Wednesday, November 18, 2020

Anti-Rage-Bad-Sabbath

     As a music fan, I couldn't help but notice a rather odd trend that has kept popping up over the past several months of civil unrest.  Dumb ass white people in my age demographic that never bothered to pay attention to the lyrics of the music that they listen to.

     It seems like every few weeks some flesh bag that lacks critical thinking skills takes to social media to go after Tom Morello, from Rage Against The Machine, to complain about his, or the band's, politics.  I can't help but feel embarrassed for the person that tries to wage this needless war of words.  As if it will have some sort of effect on anything.

     These would be internet assailants never seem to bother to even check Tom's Wikipedia page.  If they did, they would learn of the history of activism that he was raised with and that he also has a degree in Political Science from Harvard.  Whether you agree with him or not, Tom Morello is no light weight in any sense of the word.  The other weird thing is that they never seem to figure out until it's way too late in the conversation that he's Black and they don't quite know how to process that.

     How people have missed that Rage Against The Machine skews slightly to the left for the past thirty years is beyond me.  Especially coming from people that are my age and grew up with the band.  That was during a time when it took effort to obtain music and we had to go out and buy CDs in order to listen.

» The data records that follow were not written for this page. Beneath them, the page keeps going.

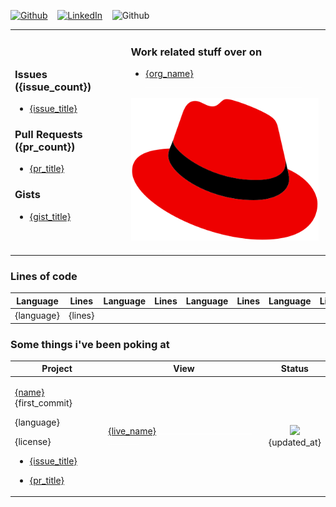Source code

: <a href="{github_url}" target="_blank"><img alt="Github" src="https://img.shields.io/badge/GitHub-%2312100E.svg?&style=for-the-badge&logo=Github&logoColor=white" /></a> &nbsp;&nbsp; <a href="{linkedin_url}" target="_blank"><img alt="LinkedIn" src="https://img.shields.io/badge/linkedin-%230077B5.svg?&style=for-the-badge&logo=linkedin&logoColor=white" /></a> &nbsp;&nbsp; <img alt="Github" src="https://img.shields.io/badge/Last%20Updated-{last_updated}-brightgreen" height='28'/>

<table>
<tr>
<td>
<h3>Issues ({issue_count})</h3>
<ul>
<issues>
<li><a href='{issue_url}'>{issue_title}</a></li>
</issues>
</ul>
<h3>Pull Requests ({pr_count})</h3>
<ul>
<prs>
<li><a href='{pr_url}'>{pr_title}</a></li>
</prs>
</ul>
<h3>Gists</h3>
<ul>
<gists>
<li><a href='{gist_url}'>{gist_title}</a></li>
</gists>
</ul>
</td>
<td>
<h3>Work related stuff over on</h3>
<ul>
<orgs>
<li><a href='{org_url}'>{org_name}</a></li>
</orgs>
<img alt="Github" width='50px' src="https://github.com/dmzoneill/dmzoneill/blob/main/images/spacer.svg?raw=true" /><img alt="Github" width='50px' src="https://github.com/dmzoneill/dmzoneill/blob/main/images/spacer.svg?raw=true" /><img alt="Github" width='50px' src="https://github.com/dmzoneill/dmzoneill/blob/main/images/spacer.svg?raw=true" /><img alt="Github" width='50px' src="https://github.com/dmzoneill/dmzoneill/blob/main/images/spacer.svg?raw=true" /><img alt="Github" width='50px' src="https://github.com/dmzoneill/dmzoneill/blob/main/images/spacer.svg?raw=true" />
</ul>
<img alt="Github" width='300px' src="https://github.com/dmzoneill/dmzoneill/blob/main/images/redhat.svg?raw=true" />
<img alt="Github" width='50px' src="https://github.com/dmzoneill/dmzoneill/blob/main/images/spacer.svg?raw=true" />
<img alt="Github" width='50px' src="https://github.com/dmzoneill/dmzoneill/blob/main/images/spacer.svg?raw=true" />
<img alt="Github" width='50px' src="https://github.com/dmzoneill/dmzoneill/blob/main/images/spacer.svg?raw=true" />
</td>
</tr>
</table>

<h3>Lines of code</h3>    
<table>
  <thead>
    <tr>
      <th>Language</th>
      <th>Lines</th>
      <th>Language</th>
      <th>Lines</th>
      <th>Language</th>
      <th>Lines</th>
      <th>Language</th>
      <th>Lines</th>
    </tr>
  </thead>
  <tbody>
    <tr><langs><td>{language}</td><td>{lines}</td></langs></tr>
  </tbody>
</table>

### Some things i've been poking at

<table width='100%' style='width:100%'>
  <thead>
    <tr>
      <th>Project</th>
      <th>View</th>
      <th>Status</th>
    </tr>
  </thead>
  <tbody>
    <repos>
        <tr>
            <td><p><a href='{html_url}' title='{name}'>{name}</a> {first_commit}</p><p>{language}</p><p>{license}</p><p><ul><issues><li><a href='{issue_url}'>{issue_title}</a></li></issues></ul></p><p><ul><prs><li><a href='{pr_url}'>{pr_title}</a></li></prs></ul></p></td>
            <td><a href='{live_url}' title='{live_name}'>{live_name}</a>
            <img alt="Github" width='50px' src="https://github.com/dmzoneill/dmzoneill/blob/main/images/spacer.svg?raw=true" /><img alt="Github" width='50px' src="https://github.com/dmzoneill/dmzoneill/blob/main/images/spacer.svg?raw=true" /><img alt="Github" width='50px' src="https://github.com/dmzoneill/dmzoneill/blob/main/images/spacer.svg?raw=true" /><img alt="Github" width='50px' src="https://github.com/dmzoneill/dmzoneill/blob/main/images/spacer.svg?raw=true" />
            </td>
            <td align="center"><a href='https://github.com/dmzoneill/{name}/actions'><img src='{badge}'/></a><br/>{updated_at}</td>
        </tr>
    </repos>
  </tbody>
</table>

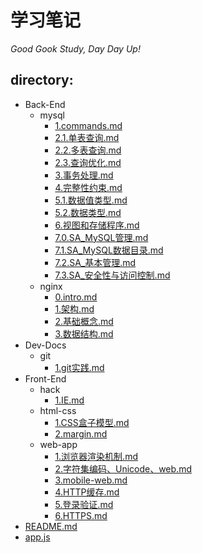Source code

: 
# 学习笔记

_Good Gook Study, Day Day Up!_

## directory:

- Back-End
  - mysql
    - [1.commands.md](Back-End/mysql/1.commands.md)
    - [2.1.单表查询.md](Back-End/mysql/2.1.单表查询.md)
    - [2.2.多表查询.md](Back-End/mysql/2.2.多表查询.md)
    - [2.3.查询优化.md](Back-End/mysql/2.3.查询优化.md)
    - [3.事务处理.md](Back-End/mysql/3.事务处理.md)
    - [4.完整性约束.md](Back-End/mysql/4.完整性约束.md)
    - [5.1.数据值类型.md](Back-End/mysql/5.1.数据值类型.md)
    - [5.2.数据类型.md](Back-End/mysql/5.2.数据类型.md)
    - [6.视图和存储程序.md](Back-End/mysql/6.视图和存储程序.md)
    - [7.0.SA_MySQL管理.md](Back-End/mysql/7.0.SA_MySQL管理.md)
    - [7.1.SA_MySQL数据目录.md](Back-End/mysql/7.1.SA_MySQL数据目录.md)
    - [7.2.SA_基本管理.md](Back-End/mysql/7.2.SA_基本管理.md)
    - [7.3.SA_安全性与访问控制.md](Back-End/mysql/7.3.SA_安全性与访问控制.md)
  - nginx
    - [0.intro.md](Back-End/nginx/0.intro.md)
    - [1.架构.md](Back-End/nginx/1.架构.md)
    - [2.基础概念.md](Back-End/nginx/2.基础概念.md)
    - [3.数据结构.md](Back-End/nginx/3.数据结构.md)
- Dev-Docs
  - git
    - [1.git实践.md](Dev-Docs/git/1.git实践.md)
- Front-End
  - hack
    - [1.IE.md](Front-End/hack/1.IE.md)
  - html-css
    - [1.CSS盒子模型.md](Front-End/html-css/1.CSS盒子模型.md)
    - [2.margin.md](Front-End/html-css/2.margin.md)
  - web-app
    - [1.浏览器渲染机制.md](Front-End/web-app/1.浏览器渲染机制.md)
    - [2.字符集编码、Unicode、web.md](Front-End/web-app/2.字符集编码、Unicode、web.md)
    - [3.mobile-web.md](Front-End/web-app/3.mobile-web.md)
    - [4.HTTP缓存.md](Front-End/web-app/4.HTTP缓存.md)
    - [5.登录验证.md](Front-End/web-app/5.登录验证.md)
    - [6.HTTPS.md](Front-End/web-app/6.HTTPS.md)
- [README.md](README.md)
- [app.js](app.js)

There were no smartphone applications that streamed poor quality sound to you and paid the artists fractions of pennies.

     Rage put their intentions on Front St. from the beginning.  From the name of the band to the Buddhist monk, Thic Quang Duc, burning himself in immolation on the cover of their first record, how was there any question?  And I'm not sure how dense you have to be for the lyrics not to clue you in.  The vocals weren't garbled or lost in the mix.  These were not Fugazi records where the wisdom was hidden in the metaphor and turn of phrase.  They were right there up front, loud and clear with their message.

     The artwork on every album wasn't subtle either.  There was a collage of books on the inside of Evil Empire that I used as a summer reading list once I had some form of income.  I scoured every used bookstore in Pittsburgh trying to track those books down.  That was the record that started to show me that there was more to existence than my white bread upbringing.

     A similar thing also happened recently with Black Sabbath when they put out a “Black Lives Matter” shirt printed with the font from Master Of Reality.  The “Keep Metal Stupid” contingent freaked out because, again, they never looked at the liner notes or paid attention to a word that came out of Ozzy's mouth on those first four albums.  Was “War Pigs” not clear enough?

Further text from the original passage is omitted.